WHAT YOU SHOULD DO ::
Please find the lines in the following records that hold "single", and copy them.

Saved data entries:
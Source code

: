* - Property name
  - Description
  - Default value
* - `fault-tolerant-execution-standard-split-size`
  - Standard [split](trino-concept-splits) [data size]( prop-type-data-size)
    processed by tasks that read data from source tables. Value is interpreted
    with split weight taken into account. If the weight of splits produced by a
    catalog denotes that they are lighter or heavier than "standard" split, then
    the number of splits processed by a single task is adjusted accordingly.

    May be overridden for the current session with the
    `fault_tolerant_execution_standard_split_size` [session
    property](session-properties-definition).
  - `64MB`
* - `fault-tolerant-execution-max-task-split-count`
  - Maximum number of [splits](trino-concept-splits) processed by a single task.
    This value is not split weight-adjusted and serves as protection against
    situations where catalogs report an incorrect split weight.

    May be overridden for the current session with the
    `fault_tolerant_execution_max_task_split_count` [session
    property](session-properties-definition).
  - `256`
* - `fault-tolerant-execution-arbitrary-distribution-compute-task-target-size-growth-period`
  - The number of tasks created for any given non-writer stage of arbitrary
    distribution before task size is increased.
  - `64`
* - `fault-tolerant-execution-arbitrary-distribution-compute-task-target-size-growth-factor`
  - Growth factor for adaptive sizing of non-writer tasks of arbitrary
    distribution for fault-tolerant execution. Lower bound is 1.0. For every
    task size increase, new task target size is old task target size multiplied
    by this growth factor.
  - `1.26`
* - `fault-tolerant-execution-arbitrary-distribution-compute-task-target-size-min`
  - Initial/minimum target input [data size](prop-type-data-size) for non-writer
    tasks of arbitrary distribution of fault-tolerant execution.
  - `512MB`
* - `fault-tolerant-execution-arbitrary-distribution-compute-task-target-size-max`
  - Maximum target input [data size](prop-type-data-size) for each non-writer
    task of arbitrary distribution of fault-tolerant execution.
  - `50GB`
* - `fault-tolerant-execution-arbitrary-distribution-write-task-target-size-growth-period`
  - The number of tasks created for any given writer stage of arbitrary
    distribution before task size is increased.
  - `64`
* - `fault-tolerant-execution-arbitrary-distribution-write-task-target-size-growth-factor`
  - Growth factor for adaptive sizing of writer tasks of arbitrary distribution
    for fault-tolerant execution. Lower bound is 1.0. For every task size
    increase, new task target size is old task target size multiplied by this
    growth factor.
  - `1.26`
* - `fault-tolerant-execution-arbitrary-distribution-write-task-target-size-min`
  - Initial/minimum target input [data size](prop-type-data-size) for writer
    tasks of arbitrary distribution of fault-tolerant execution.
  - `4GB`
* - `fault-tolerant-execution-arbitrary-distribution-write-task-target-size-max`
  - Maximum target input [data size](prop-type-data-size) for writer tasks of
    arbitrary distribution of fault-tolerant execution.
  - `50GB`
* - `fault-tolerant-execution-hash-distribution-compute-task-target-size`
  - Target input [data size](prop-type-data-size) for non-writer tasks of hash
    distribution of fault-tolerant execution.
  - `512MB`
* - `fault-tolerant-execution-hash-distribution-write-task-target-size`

WRITTEN ANSWER ::
    the number of splits processed by a single task is adjusted accordingly.
  - Maximum number of [splits](trino-concept-splits) processed by a single task.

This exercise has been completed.